* YOUR INSTRUCTIONS *
Your reply must be the number of lines in the entries that hold the word "sine", and nothing else.

(Stored data entries)
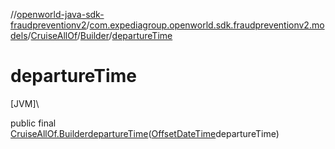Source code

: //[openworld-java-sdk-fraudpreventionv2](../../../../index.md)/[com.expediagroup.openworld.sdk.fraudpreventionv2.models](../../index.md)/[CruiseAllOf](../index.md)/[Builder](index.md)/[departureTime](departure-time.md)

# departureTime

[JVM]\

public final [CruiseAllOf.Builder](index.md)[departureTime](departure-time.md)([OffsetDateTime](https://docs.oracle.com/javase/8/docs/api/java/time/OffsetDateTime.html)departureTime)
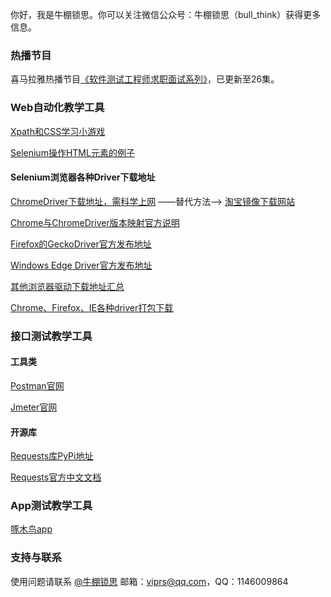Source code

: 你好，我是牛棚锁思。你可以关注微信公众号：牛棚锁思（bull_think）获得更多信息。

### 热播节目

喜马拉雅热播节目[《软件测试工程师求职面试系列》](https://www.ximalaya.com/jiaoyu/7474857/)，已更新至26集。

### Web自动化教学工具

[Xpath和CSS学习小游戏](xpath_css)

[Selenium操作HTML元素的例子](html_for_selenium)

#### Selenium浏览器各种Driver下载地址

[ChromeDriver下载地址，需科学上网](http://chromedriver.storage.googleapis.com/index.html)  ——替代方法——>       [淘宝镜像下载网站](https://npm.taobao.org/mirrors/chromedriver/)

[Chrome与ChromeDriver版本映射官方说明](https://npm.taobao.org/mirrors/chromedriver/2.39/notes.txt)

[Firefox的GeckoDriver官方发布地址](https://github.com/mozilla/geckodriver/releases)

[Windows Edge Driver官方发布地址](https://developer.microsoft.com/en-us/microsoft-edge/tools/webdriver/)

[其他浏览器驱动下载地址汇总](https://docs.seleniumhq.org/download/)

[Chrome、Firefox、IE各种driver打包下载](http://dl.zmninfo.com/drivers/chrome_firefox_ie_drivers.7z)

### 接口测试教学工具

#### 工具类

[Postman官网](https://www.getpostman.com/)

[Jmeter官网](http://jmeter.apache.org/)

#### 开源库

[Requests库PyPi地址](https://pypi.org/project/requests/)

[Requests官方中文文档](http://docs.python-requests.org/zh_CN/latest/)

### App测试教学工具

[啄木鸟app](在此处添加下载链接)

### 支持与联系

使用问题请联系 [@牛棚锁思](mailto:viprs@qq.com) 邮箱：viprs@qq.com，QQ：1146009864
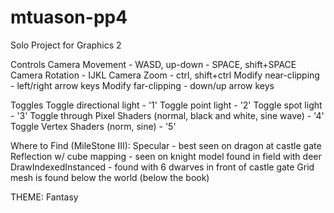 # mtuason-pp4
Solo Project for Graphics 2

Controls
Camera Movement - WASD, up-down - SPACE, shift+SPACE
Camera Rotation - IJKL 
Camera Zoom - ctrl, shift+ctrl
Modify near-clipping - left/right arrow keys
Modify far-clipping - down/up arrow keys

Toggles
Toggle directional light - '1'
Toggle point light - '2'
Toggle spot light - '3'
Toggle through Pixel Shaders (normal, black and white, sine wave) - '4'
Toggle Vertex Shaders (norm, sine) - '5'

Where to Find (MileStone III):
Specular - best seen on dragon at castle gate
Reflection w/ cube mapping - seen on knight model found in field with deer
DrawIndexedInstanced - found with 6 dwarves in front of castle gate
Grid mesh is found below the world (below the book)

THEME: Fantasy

* EXERCISE RESPONSE *
2